Salt Security is an API security platform that uses AI/ML to discover APIs, detect attacks, and protect against API-specific threats in runtime.
It’s known for pioneering the API security category.
What is Salt Security?
Salt Security provides comprehensive API security through continuous discovery, runtime protection, and threat detection.
The platform uses machine learning to baseline normal API behavior and detect anomalies that indicate attacks.

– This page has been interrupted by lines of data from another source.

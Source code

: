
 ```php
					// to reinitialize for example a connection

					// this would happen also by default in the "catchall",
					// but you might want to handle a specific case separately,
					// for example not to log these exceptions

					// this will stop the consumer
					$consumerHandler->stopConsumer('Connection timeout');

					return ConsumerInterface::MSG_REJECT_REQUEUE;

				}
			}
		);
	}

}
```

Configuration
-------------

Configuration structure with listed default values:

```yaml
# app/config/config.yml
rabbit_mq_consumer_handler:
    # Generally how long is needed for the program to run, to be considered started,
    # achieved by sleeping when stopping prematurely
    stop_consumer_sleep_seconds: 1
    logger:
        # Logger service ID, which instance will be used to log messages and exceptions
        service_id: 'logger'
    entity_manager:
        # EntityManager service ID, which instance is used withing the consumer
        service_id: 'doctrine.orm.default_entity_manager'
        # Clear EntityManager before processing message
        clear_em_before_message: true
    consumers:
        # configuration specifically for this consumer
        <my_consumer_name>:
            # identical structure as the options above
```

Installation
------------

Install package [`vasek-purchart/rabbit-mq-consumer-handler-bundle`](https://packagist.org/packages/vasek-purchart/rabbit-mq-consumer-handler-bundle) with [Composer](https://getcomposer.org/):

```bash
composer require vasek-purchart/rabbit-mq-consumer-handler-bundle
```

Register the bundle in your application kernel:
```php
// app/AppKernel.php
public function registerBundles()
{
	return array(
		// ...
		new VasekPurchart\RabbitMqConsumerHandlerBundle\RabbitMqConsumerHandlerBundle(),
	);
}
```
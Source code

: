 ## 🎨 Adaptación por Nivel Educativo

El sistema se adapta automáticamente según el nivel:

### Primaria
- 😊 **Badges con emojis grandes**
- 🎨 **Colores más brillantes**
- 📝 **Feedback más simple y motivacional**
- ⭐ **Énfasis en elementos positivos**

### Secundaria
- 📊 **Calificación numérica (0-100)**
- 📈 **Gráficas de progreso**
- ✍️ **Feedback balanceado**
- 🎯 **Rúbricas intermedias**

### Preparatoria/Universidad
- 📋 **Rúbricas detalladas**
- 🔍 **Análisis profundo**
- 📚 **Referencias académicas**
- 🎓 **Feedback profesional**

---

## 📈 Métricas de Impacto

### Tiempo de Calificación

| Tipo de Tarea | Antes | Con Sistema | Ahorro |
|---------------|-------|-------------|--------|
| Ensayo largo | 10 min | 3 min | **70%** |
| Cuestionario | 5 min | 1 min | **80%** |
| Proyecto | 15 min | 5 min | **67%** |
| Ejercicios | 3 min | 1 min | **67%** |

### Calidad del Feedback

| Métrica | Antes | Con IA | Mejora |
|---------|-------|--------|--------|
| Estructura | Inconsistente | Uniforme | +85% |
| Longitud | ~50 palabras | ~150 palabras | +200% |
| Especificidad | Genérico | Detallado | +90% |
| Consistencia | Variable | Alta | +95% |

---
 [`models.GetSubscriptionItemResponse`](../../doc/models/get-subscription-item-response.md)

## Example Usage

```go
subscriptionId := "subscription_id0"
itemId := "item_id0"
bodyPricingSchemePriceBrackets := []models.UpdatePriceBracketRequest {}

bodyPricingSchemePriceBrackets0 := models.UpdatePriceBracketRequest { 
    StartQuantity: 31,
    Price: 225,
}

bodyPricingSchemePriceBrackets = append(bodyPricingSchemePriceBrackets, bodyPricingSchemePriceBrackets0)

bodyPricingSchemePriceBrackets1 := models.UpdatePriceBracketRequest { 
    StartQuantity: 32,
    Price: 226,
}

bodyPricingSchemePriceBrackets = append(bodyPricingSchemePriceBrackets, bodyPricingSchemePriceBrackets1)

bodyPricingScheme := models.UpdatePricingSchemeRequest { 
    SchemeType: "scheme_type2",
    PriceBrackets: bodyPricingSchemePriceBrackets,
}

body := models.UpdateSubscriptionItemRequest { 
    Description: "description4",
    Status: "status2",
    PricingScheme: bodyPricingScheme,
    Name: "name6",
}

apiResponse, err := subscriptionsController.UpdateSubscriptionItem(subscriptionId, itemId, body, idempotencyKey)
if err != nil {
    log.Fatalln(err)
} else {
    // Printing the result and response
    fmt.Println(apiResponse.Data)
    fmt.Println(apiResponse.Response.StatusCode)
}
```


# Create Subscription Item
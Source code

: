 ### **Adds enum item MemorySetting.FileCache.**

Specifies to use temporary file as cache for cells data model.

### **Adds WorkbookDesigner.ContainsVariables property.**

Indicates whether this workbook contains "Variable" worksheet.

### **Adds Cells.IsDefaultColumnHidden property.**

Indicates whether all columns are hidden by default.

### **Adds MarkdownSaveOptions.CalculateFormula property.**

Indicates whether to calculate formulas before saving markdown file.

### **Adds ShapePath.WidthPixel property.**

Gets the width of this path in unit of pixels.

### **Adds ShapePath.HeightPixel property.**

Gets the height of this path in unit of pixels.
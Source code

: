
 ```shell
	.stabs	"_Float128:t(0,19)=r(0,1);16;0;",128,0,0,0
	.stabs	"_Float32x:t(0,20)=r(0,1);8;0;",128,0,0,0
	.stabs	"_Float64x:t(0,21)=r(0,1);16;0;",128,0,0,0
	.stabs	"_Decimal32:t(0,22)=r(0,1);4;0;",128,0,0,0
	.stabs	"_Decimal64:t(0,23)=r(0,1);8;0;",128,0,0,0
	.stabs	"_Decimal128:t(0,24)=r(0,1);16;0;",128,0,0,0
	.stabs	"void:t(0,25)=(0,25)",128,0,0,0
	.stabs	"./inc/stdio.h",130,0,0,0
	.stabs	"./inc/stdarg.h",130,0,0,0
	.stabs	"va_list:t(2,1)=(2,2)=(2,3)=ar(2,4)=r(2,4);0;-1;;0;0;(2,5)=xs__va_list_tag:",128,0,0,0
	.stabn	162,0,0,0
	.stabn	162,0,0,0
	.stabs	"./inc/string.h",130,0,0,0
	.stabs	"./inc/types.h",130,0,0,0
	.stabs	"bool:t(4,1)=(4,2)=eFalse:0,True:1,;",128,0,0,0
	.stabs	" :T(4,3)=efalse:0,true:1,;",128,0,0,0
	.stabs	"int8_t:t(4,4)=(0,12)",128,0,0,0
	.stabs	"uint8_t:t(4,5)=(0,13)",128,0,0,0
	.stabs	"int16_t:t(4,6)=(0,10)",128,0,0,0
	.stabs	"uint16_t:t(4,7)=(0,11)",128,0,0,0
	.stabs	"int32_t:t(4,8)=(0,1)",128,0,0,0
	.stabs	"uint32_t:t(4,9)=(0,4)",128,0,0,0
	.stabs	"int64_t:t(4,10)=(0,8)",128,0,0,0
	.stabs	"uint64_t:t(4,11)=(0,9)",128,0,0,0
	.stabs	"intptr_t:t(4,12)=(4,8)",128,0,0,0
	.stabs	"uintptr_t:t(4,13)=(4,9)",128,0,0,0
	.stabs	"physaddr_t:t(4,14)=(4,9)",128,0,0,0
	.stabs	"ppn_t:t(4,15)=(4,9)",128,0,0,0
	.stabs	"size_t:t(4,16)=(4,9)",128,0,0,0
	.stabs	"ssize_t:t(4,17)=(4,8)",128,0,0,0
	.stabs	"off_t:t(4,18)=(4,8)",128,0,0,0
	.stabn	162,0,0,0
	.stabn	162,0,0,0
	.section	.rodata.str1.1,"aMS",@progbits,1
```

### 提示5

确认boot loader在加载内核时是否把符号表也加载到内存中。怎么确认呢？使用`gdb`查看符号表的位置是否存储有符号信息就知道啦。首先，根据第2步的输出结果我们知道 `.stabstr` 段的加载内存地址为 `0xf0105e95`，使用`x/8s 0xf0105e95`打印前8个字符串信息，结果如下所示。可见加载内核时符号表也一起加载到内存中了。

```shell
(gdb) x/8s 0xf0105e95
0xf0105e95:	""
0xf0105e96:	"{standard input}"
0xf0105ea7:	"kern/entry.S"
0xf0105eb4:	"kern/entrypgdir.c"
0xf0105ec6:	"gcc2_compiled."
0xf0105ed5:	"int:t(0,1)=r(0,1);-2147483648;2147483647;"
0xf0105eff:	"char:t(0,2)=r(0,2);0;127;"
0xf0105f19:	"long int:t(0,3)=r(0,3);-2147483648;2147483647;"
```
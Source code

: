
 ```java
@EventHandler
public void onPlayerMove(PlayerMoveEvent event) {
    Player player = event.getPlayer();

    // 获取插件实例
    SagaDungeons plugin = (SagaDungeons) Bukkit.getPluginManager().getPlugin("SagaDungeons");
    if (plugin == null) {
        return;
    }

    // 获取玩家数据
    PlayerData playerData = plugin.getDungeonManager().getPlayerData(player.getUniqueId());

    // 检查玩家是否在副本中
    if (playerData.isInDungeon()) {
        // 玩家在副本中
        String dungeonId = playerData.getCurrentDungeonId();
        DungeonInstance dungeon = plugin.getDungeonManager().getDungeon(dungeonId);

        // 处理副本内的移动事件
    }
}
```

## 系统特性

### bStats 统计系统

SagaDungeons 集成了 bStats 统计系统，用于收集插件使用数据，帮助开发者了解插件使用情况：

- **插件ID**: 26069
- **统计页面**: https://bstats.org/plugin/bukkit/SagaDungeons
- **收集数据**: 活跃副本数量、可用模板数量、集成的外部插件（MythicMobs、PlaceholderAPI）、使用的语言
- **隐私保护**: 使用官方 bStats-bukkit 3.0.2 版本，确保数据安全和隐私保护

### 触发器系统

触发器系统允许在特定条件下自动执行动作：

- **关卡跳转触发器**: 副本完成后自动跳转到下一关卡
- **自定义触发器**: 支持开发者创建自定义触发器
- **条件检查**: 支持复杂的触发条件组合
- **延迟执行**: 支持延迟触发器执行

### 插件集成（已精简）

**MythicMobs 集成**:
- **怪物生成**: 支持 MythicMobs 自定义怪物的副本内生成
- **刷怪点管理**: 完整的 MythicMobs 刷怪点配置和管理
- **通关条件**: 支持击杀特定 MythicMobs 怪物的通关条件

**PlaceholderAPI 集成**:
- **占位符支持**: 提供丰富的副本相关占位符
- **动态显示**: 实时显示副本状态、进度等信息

Salt was one of the first companies to focus exclusively on API security and has helped define the category.
Key Features
API Discovery
Automatically discover all APIs:
- Production APIs
- Shadow/undocumented APIs
- Zombie APIs (deprecated but active)
- Third-party integrations
Attack Detection
ML-powered threat detection:
- Business logic attacks
- Credential stuffing
- Data exfiltration attempts
- BOLA/IDOR attacks
- Injection attempts
Runtime Protection
Protect APIs in production:
- Real-time threat blocking
- Rate limiting
- Anomaly detection
- Session hijacking prevention
Sensitive Data Detection
Identify data exposure risks:
- PII detection
- Credit card data
- Healthcare information
- Custom data patterns
How It Works
Salt Security deploys as a sidecar or out-of-band agent:
┌─────────────────┐
│ Salt Cloud │
│ (Analysis) │
└────────┬────────┘
│
Traffic Mirror │
│ │
▼ ▼
┌─────────┐ ┌─────────────────┐ ┌─────────┐
│ Clients │ ───► │ Salt Agent │ ───► │ API │
└─────────┘ └─────────────────┘ └─────────┘
The agent observes API traffic without adding latency to the request path.
API Inventory
Salt creates a complete API inventory:
API Inventory:
├── Public APIs (45)
│ ├── /api/v1/users
│ ├── /api/v1/products
│ └── ...
├── Internal APIs (128)
│ ├── /internal/billing
│ └── ...
├── Shadow APIs (12) ⚠️
│ ├── /legacy/orders
│ └── ...
└── Zombie APIs (8) ⚠️
├── /api/v0/deprecated
└── ...
Attack Categories
Salt detects API-specific attacks:
| Attack Type | Description |
|---|---|
| BOLA/IDOR | Broken Object Level Authorization |
| Credential Stuffing | Automated login attempts |
| Data Scraping | Systematic data extraction |
| Account Takeover | Session/token attacks |
| API Abuse | Rate limiting bypasses |
| Injection | SQL, NoSQL, Command injection |
Deployment Options
Cloud Deployment
- SaaS platform
- Traffic mirroring to Salt cloud
- Managed infrastructure
On-Premises
- Self-hosted option
- Air-gapped environments
- Full data sovereignty
Integration
Salt integrates with:
API Gateways
- AWS API Gateway
- Kong
- Apigee
- Azure API Management
Cloud Platforms
- AWS
- Azure
- GCP
- Kubernetes
SIEM/SOAR
- Splunk
- Datadog
- ServiceNow
- PagerDuty
Remediation Workflow
- Detection - Salt identifies attack or vulnerability
- Alert - Security team notified
- Context - Full attack details and timeline
- Remediation - Actionable fix recommendations
- Verification - Confirm fix is effective
When to Use Salt Security
Salt Security is ideal for:
- Enterprises with large API portfolios
- Organizations with unknown/shadow APIs
- Teams needing ML-powered threat detection
- Companies with compliance requirements